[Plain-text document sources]

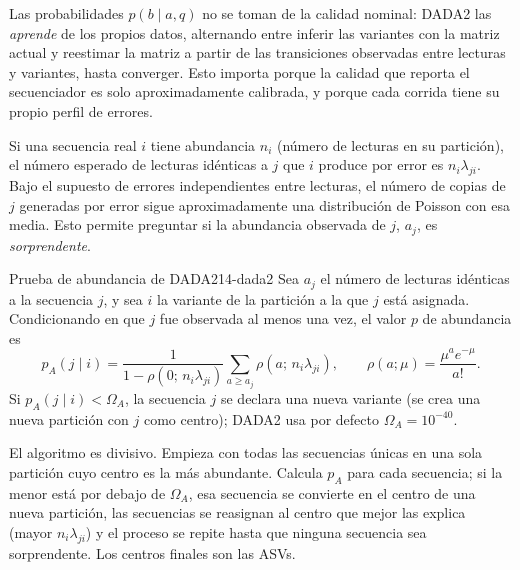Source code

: Las probabilidades $p(b\mid a, q)$ no se toman de la calidad nominal: DADA2 las \emph{aprende} de los propios datos, alternando entre inferir las variantes con la matriz actual y reestimar la matriz a partir de las transiciones observadas entre lecturas y variantes, hasta converger. Esto importa porque la calidad que reporta el secuenciador es solo aproximadamente calibrada, y porque cada corrida tiene su propio perfil de errores.

Si una secuencia real $i$ tiene abundancia $n_i$ (número de lecturas en su partición), el número esperado de lecturas idénticas a $j$ que $i$ produce por error es $n_i\lambda_{ji}$. Bajo el supuesto de errores independientes entre lecturas, el número de copias de $j$ generadas por error sigue aproximadamente una distribución de Poisson con esa media. Esto permite preguntar si la abundancia observada de $j$, $a_j$, es \emph{sorprendente}.

\begin{teorema}{Prueba de abundancia de DADA2}{14-dada2}
Sea $a_j$ el número de lecturas idénticas a la secuencia $j$, y sea $i$ la variante de la partición a la que $j$ está asignada. Condicionando en que $j$ fue observada al menos una vez, el valor $p$ de abundancia es
\begin{equation}\label{eq:14-pabund}
p_A(j \mid i) = \frac{1}{1 - \rho(0;\, n_i\lambda_{ji})}\sum_{a \ge a_j} \rho(a;\, n_i\lambda_{ji}),
\qquad \rho(a;\mu) = \frac{\mu^a e^{-\mu}}{a!}.
\end{equation}
Si $p_A(j\mid i) < \Omega_A$, la secuencia $j$ se declara una nueva variante (se crea una nueva partición con $j$ como centro); DADA2 usa por defecto $\Omega_A = 10^{-40}$.
\end{teorema}

\begin{simbolos}
\end{simbolos}

El algoritmo es divisivo. Empieza con todas las secuencias únicas en una sola partición cuyo centro es la más abundante. Calcula $p_A$ para cada secuencia; si la menor está por debajo de $\Omega_A$, esa secuencia se convierte en el centro de una nueva partición, las secuencias se reasignan al centro que mejor las explica (mayor $n_i\lambda_{ji}$) y el proceso se repite hasta que ninguna secuencia sea sorprendente. Los centros finales son las ASVs.

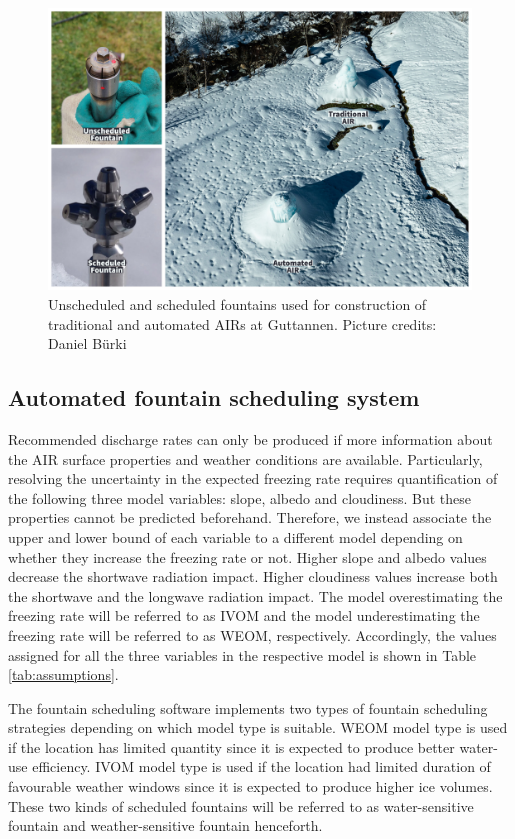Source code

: \begin{figure}[htb]
\includegraphics[width=\textwidth]{figs/AIR_fountains.jpg}
\caption{Unscheduled and scheduled fountains used for construction of traditional and automated AIRs at Guttannen. Picture credits: Daniel Bürki}
\label{fig:autovsman}
\end{figure}

\subsection{Automated fountain scheduling system}


Recommended discharge rates can only be produced if more information about the AIR surface properties and
weather conditions are available. Particularly, resolving the uncertainty in the expected freezing rate requires
quantification of the following three model variables: slope, albedo and cloudiness. But these properties cannot
be predicted beforehand. Therefore, we instead associate the upper and lower bound of each variable to a
different model depending on whether they increase the freezing rate or not. Higher slope and albedo values
decrease the shortwave radiation impact. Higher cloudiness values increase both the shortwave and the longwave
radiation impact. The model overestimating the freezing rate will be referred to as \ac{IVOM} and the model
underestimating the freezing rate will be referred to as  \ac{WEOM}, respectively. Accordingly, the values
assigned for all the three variables in the respective model is shown in Table \ref{tab:assumptions}.

The fountain scheduling software implements two types of fountain scheduling strategies depending on which
model type is suitable. WEOM model type is used if the location has limited quantity since it is expected to
produce better water-use efficiency. \ac{IVOM} model type is used if the location had limited duration of favourable
weather windows since it is expected to produce higher ice volumes. These two kinds of scheduled fountains will
be referred to as water-sensitive fountain and weather-sensitive fountain henceforth.

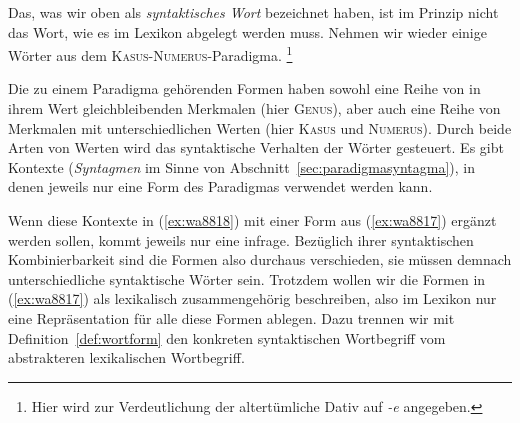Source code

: Das, was wir oben als \textit{syntaktisches Wort} bezeichnet haben, ist im Prinzip nicht das Wort, wie es im Lexikon abgelegt werden muss.
Nehmen wir wieder einige Wörter aus dem \textsc{Kasus}-\textsc{Numerus}-Paradigma.%
\footnote{Hier wird zur Verdeutlichung der altertümliche Dativ auf \textit{-e} angegeben.}

\begin{exe}
  \ex\label{ex:wa8817}
  \begin{xlist}
  \end{xlist}
\end{exe}

Die zu einem Paradigma gehörenden Formen haben sowohl eine Reihe von in ihrem Wert gleichbleibenden Merkmalen (hier \textsc{Genus}), aber auch eine Reihe von Merkmalen mit unterschiedlichen Werten (hier \textsc{Kasus} und \textsc{Numerus}).
Durch beide Arten von Werten wird das syntaktische Verhalten der Wörter gesteuert.
Es gibt Kontexte (\textit{Syntagmen} im Sinne von Abschnitt~\ref{sec:paradigmasyntagma}), in denen jeweils nur eine Form des Paradigmas verwendet werden kann.

\begin{exe}
  \ex\label{ex:wa8818}
  \begin{xlist}
  \end{xlist}
\end{exe}

Wenn diese Kontexte in (\ref{ex:wa8818}) mit einer Form aus (\ref{ex:wa8817}) ergänzt werden sollen, kommt jeweils nur eine infrage.
Bezüglich ihrer syntaktischen Kombinierbarkeit sind die Formen also durchaus verschieden, sie müssen demnach unterschiedliche syntaktische Wörter sein. 
Trotzdem wollen wir die Formen in (\ref{ex:wa8817}) als lexikalisch zusammengehörig beschreiben, also im Lexikon nur eine Repräsentation für alle diese Formen ablegen.
Dazu trennen wir mit Definition~\ref{def:wortform} den konkreten syntaktischen Wortbegriff vom abstrakteren lexikalischen Wortbegriff.

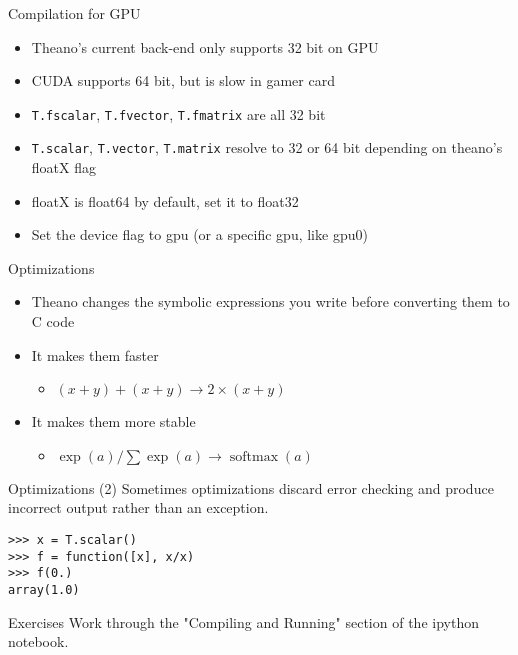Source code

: \documentclass[utf8x,hyperref={pdfpagelabels=false}]{beamer}
\newcommand{\code}[1]{\lstinline[emph={[2]}]|#1|}
\begin{document}
\begin{frame}{Compilation for GPU}
  \begin{itemize}
  \item Theano's current back-end only supports 32 bit on GPU
  \item CUDA supports 64 bit, but is slow in gamer card
  \item \code{T.fscalar}, \code{T.fvector}, \code{T.fmatrix} are all 32 bit
  \item \code{T.scalar}, \code{T.vector}, \code{T.matrix} resolve to 32 or 64 bit depending on theano’s floatX flag
  \item floatX is float64 by default, set it to float32
  \item Set the device flag to gpu (or a specific gpu, like gpu0)
  \end{itemize}
\end{frame}

\begin{frame}{Optimizations}
  \begin{itemize}
  \item Theano changes the symbolic expressions
    you write before converting them to C code
  \item It makes them faster
  \begin{itemize}
  \item $(x+y)+(x+y) \to 2\times(x + y)$
  \end{itemize}
  \item It makes them more stable
  \begin{itemize}
  \item $\exp(a)/\sum{\exp(a)} \to \operatorname{softmax}(a)$
  \end{itemize}
  \end{itemize}
\end{frame}

\begin{frame}[fragile]{Optimizations (2)}
Sometimes optimizations discard error checking and produce incorrect output rather than an exception.
\begin{lstlisting}
>>> x = T.scalar()
>>> f = function([x], x/x)
>>> f(0.)
array(1.0)
\end{lstlisting}
\end{frame}

\begin{frame}{Exercises}
Work through the "Compiling and Running" section of the ipython notebook.
\end{frame}
\end{document}
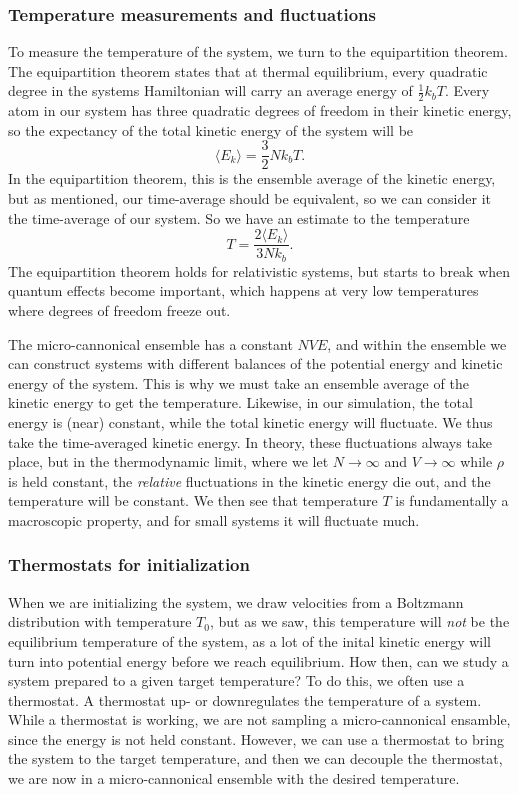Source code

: \documentclass[a4paper, 11pt, notitlepage, english]{article}
\begin{document}
\clearpage 

\subsubsection*{Temperature measurements and fluctuations}

To measure the temperature of the system, we turn to the equipartition theorem. The equipartition theorem states that at thermal equilibrium, every quadratic degree in the systems Hamiltonian will carry an average energy of $\frac{1}{2}k_b T$. Every atom in our system has three quadratic degrees of freedom in their kinetic energy, so the expectancy of the total kinetic energy of the system will be 
$$\langle E_k \rangle = \frac{3}{2}Nk_bT.$$
In the equipartition theorem, this is the ensemble average of the kinetic energy, but as mentioned, our time-average should be equivalent, so we can consider it the time-average of our system. So we have an estimate to the temperature
$$T = \frac{2\langle E_k \rangle}{3Nk_b}.$$
The equipartition theorem holds for relativistic systems, but starts to break when quantum effects become important, which happens at very low temperatures where degrees of freedom freeze out.

The micro-cannonical ensemble has a constant $NVE$, and within the ensemble we can construct systems with different balances of the potential energy and kinetic energy of the system. This is why we must take an ensemble average of the kinetic energy to get the temperature. Likewise, in our simulation, the total energy is (near) constant, while the total kinetic energy will fluctuate. We thus take the time-averaged kinetic energy. In theory, these fluctuations always take place, but in the thermodynamic limit, where we let $N\to \infty$ and $V\to \infty$ while $\rho$ is held constant, the \emph{relative} fluctuations in the kinetic energy die out, and the temperature will be constant. We then see that temperature $T$ is fundamentally a macroscopic property, and for small systems it will fluctuate much.

\subsubsection*{Thermostats for initialization}

When we are initializing the system, we draw velocities from a Boltzmann distribution with temperature $T_0$, but as we saw, this temperature will \emph{not} be the equilibrium temperature of the system, as a lot of the inital kinetic energy will turn into potential energy before we reach equilibrium. How then, can we study a system prepared to a given target temperature? To do this, we often use a thermostat. A thermostat up- or downregulates the temperature of a system. While a thermostat is working, we are not sampling a micro-cannonical ensamble, since the energy is not held constant. However, we can use a thermostat to bring the system to the target temperature, and then we can decouple the thermostat, we are now in a micro-cannonical ensemble with the desired temperature. 
\end{document}
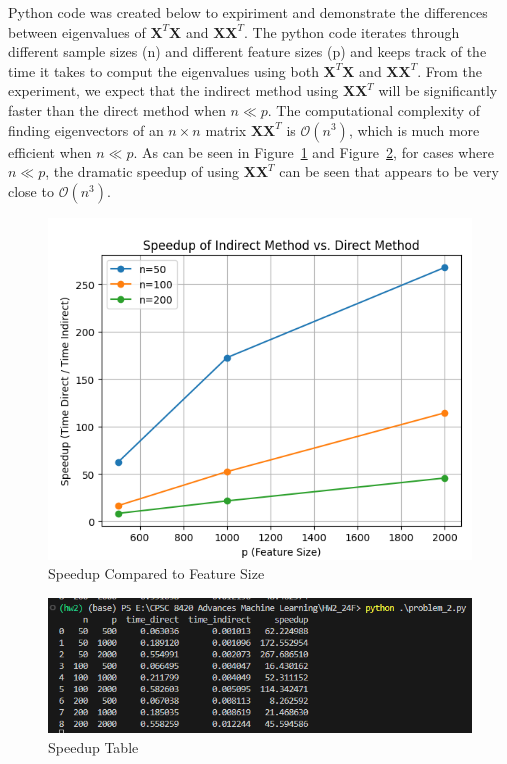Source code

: \documentclass[11pt]{article}
\newcommand{\mtx}[1]{\mathbf{#1}}
\def \mX {\mtx{X}}
\begin{document}
	Python code was created below to expiriment and demonstrate the differences between eigenvalues of $\mX^T\mX$ and $\mX\mX^T$.
	The python code iterates through different sample sizes (n) and different feature sizes (p) and keeps track of the time it takes
	to comput the eigenvalues using both $\mX^T\mX$ and $\mX\mX^T$. From the experiment, we expect that the indirect method using $\mathbf{X} \mathbf{X}^T$ 
	will be significantly faster than the direct method when $n \ll p$. The computational complexity of finding eigenvectors of 
	an $n \times n$ matrix $\mathbf{X} \mathbf{X}^T$ is $\mathcal{O}(n^3)$, which is much more efficient when $n \ll p$.
	As can be seen in Figure~\ref{fig:speedup_graph} and Figure~\ref{fig:speedup_table}, for cases where $n\ll p$, 
	the dramatic speedup of using $\mX\mX^T$ can be seen that appears to be very close to $\mathcal{O}(n^3)$.
	
	\begin{figure}[htbp]
    	\centering
    	\includegraphics[width=\textwidth]{figures/problem2_graph.png}
    	\caption{Speedup Compared to Feature Size}
		\label{fig:speedup_graph}
	\end{figure}

	\begin{figure}[htbp]
    	\centering
    	\includegraphics[width=\textwidth]{figures/problem2_table.png}
    	\caption{Speedup Table}
		\label{fig:speedup_table}
	\end{figure}
	
\end{document}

Task item:
What lines in the data above contain the word "jeweils"? Copy them all.

Exercise solution:
Es gibt Kontexte (\textit{Syntagmen} im Sinne von Abschnitt~\ref{sec:paradigmasyntagma}), in denen jeweils nur eine Form des Paradigmas verwendet werden kann.
Wenn diese Kontexte in (\ref{ex:wa8818}) mit einer Form aus (\ref{ex:wa8817}) ergänzt werden sollen, kommt jeweils nur eine infrage.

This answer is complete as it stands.